§ Given records:

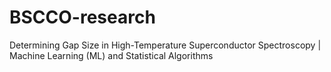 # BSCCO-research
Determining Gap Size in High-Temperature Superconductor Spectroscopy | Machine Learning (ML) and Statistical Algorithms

==

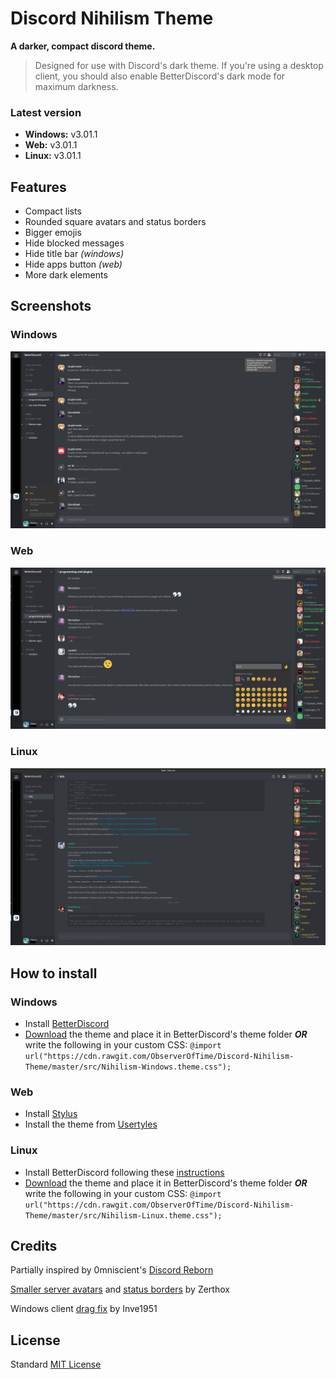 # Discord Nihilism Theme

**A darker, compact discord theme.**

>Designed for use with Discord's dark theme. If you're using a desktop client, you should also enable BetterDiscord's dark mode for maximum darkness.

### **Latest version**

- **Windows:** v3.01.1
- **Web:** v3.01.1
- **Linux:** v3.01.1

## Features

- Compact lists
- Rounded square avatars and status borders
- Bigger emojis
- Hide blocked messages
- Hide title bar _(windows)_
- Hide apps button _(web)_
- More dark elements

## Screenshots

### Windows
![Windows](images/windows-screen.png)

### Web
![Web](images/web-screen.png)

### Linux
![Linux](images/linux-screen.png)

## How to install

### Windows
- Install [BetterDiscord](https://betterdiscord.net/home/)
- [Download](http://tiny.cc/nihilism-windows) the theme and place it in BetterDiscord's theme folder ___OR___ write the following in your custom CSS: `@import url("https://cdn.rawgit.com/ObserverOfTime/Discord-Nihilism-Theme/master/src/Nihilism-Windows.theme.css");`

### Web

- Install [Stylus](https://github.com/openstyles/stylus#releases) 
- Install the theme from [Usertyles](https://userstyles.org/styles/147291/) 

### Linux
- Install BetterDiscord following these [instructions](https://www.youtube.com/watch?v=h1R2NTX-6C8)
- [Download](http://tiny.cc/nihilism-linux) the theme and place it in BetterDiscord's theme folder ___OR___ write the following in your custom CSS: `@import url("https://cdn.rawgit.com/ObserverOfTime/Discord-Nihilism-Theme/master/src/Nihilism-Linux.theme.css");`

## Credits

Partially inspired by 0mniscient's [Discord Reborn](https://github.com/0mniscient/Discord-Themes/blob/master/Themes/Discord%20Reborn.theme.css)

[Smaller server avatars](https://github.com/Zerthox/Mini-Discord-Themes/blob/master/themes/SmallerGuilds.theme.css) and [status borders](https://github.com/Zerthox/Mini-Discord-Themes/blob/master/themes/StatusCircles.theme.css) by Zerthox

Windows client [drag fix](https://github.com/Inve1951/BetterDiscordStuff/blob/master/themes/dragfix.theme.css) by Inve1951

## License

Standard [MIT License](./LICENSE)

§ Prompt:
The expected answer is an exact copy of the lines above, beginning at the line with "### **Latest version**" and ending at the line with "- Hide apps button _(web)_", with both ends in.

§ Answer to the exercise:
### **Latest version**

- **Windows:** v3.01.1
- **Web:** v3.01.1
- **Linux:** v3.01.1

## Features

- Compact lists
- Rounded square avatars and status borders
- Bigger emojis
- Hide blocked messages
- Hide title bar _(windows)_
- Hide apps button _(web)_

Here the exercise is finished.